Он в саду. Тропинки расходятся во все стороны по просторным лужайкам между высоких изгородей, среди подстриженных деревьев и патио, вымощенных черными и белыми плитками в подобии шахматной доски, среди серых каменных чаш и тяжелых статуй. В этот обескураживающий идеальный миг Эфебу кажется, что он волен отправиться куда угодно. Издав крик восторга, он рвется вперед, падает во все стороны одновременно, мгновенно и бесконечно долго, лишь затем, чтобы обнаружить, к своему разочарованию, что сама эта привилегия привела его после выполненного упражнения в одну-единственную сторону.

Дом пуст во всех смыслах, доступных его восприятию.

Хотя ковры убраны, остались странные предметы мебели — складной столик, старомодный бронзовый кранец или деревянная гладильная доска, сложенная в углу так, что она очертаниями напоминала насекомое, — словно здесь еще кто-то из обитателей появляется.
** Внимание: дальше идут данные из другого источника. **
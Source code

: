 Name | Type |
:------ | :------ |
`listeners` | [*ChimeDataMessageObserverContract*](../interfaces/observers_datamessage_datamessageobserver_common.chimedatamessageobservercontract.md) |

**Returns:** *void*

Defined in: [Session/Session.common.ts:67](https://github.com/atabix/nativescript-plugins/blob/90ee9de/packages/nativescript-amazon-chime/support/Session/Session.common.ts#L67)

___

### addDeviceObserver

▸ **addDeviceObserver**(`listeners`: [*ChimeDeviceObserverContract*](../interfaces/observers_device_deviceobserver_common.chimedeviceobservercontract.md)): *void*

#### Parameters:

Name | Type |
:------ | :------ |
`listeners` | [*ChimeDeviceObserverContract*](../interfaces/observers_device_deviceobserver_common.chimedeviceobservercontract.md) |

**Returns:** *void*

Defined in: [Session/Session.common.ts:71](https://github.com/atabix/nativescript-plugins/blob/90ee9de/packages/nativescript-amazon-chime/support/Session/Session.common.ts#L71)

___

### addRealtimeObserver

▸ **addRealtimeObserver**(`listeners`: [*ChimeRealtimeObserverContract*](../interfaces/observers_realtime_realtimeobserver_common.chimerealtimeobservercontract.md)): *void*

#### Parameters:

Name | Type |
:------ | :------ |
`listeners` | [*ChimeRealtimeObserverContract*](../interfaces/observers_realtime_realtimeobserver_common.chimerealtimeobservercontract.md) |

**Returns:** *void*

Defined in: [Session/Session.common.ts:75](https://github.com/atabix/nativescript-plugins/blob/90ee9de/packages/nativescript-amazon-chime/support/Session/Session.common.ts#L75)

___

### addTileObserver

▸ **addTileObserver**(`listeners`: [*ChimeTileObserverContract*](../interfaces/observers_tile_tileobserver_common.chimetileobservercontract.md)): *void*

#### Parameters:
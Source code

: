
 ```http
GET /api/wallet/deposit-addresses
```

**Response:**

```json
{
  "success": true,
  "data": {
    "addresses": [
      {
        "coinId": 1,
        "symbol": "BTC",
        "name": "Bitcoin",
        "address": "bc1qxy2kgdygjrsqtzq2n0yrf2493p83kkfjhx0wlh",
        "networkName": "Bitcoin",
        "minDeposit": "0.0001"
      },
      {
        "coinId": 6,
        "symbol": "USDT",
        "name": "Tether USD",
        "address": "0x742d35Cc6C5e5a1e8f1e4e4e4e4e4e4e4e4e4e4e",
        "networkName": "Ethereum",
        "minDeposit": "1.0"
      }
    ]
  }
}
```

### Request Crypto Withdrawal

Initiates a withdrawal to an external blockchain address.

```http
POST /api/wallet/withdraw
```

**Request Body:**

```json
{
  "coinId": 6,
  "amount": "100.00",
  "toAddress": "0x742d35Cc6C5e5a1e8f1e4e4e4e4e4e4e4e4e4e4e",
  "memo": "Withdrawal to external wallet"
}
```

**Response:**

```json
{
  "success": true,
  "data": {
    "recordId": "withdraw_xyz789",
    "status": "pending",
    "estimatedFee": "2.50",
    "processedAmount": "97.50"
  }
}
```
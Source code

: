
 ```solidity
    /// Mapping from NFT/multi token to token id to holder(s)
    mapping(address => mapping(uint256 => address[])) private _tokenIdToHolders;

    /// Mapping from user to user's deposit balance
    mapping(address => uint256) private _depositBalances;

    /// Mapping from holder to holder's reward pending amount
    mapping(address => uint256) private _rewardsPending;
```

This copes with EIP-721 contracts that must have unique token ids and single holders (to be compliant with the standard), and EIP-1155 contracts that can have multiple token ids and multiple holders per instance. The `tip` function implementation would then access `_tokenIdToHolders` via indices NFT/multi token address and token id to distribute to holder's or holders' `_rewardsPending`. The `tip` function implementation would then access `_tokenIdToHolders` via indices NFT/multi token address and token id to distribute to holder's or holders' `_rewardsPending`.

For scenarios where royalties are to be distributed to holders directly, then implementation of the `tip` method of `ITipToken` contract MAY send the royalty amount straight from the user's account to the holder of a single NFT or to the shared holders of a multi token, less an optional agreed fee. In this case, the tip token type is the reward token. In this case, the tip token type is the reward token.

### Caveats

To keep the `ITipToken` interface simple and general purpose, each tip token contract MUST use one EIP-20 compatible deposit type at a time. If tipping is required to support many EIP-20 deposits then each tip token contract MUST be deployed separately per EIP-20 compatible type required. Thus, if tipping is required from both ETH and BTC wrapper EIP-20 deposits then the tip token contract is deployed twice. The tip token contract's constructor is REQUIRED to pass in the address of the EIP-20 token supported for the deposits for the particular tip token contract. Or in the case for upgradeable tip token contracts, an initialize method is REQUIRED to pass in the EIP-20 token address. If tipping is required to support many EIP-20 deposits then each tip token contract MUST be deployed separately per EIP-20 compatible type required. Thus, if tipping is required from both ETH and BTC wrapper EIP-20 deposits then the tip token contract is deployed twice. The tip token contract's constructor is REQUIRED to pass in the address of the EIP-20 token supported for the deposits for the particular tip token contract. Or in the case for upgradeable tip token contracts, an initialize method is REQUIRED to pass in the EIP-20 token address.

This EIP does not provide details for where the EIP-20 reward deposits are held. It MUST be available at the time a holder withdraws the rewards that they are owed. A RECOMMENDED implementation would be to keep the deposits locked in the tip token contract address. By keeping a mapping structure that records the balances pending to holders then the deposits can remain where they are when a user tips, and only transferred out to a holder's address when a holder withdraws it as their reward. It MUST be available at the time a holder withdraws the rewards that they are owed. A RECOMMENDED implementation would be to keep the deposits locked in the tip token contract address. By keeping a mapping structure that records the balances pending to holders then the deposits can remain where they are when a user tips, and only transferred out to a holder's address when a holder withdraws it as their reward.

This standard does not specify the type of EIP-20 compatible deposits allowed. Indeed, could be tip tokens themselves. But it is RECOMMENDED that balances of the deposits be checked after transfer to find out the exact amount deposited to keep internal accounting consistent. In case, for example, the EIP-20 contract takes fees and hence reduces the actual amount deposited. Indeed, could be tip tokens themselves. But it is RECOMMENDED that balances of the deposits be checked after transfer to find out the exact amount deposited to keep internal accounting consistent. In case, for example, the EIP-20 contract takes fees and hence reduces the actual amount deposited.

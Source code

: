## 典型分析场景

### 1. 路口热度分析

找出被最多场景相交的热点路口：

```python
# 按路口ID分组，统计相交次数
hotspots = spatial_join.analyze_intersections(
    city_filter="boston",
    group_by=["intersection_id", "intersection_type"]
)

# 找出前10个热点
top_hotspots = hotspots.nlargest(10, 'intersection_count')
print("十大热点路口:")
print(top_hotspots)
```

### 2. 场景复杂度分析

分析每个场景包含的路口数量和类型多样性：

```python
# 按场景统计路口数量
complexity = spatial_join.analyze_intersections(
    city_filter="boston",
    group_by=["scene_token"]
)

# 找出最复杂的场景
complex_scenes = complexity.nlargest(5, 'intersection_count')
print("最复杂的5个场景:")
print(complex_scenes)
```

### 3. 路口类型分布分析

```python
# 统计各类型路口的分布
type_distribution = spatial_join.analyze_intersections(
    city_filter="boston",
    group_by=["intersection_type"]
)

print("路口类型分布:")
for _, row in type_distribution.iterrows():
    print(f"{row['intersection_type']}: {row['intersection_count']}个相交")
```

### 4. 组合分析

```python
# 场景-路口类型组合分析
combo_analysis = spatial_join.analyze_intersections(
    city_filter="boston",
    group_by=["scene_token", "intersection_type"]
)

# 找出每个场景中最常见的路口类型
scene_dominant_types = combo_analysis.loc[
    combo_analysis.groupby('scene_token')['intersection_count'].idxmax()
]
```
Он видит женщину, за которой гнался. Она стоит очень прямо, в прежнем мареновом пальто, смотрит в эркерное окно комнаты верхнего этажа; он видит ее через приоткрытую дверь, тяжелую и обшарпанную, с лестничной площадки. Ее монолитный плотный силуэт очерчен светом, который льется на голый паркет комнаты и преображает его, выхватывая культурные слои пыли под кремовым плинтусом. Он знает, что, если сейчас пересечь комнату и выглянуть в окно ей через плечо, там не будет ни Северного Лондона, ни его собственного дома. Свет замораживает его, заставляет застыть, точно перед фотовспышкой, и это именно тот жаркий серебристый свет, какой изливается на плотные деревья по ту сторону долины, придавая им сходство с гигантскими глыбами, толстыми наростами и занавесями мха, которые часто можно увидеть в орнаментальном обрамлении водопадов в старых садах.

— Из всего, чем оно может быть, — четко произносит голос, — реализуется лишь одно.

Тут за трехсекционным эркерным окном пролетает белая птица, и тень ее мелькает, перечеркивая удлиненные световые прямоугольники на стенах комнаты: первый пересекает слева, а покидает справа, и третий в том же направлении, но лишь затем перелетает центральный справа налево и исчезает.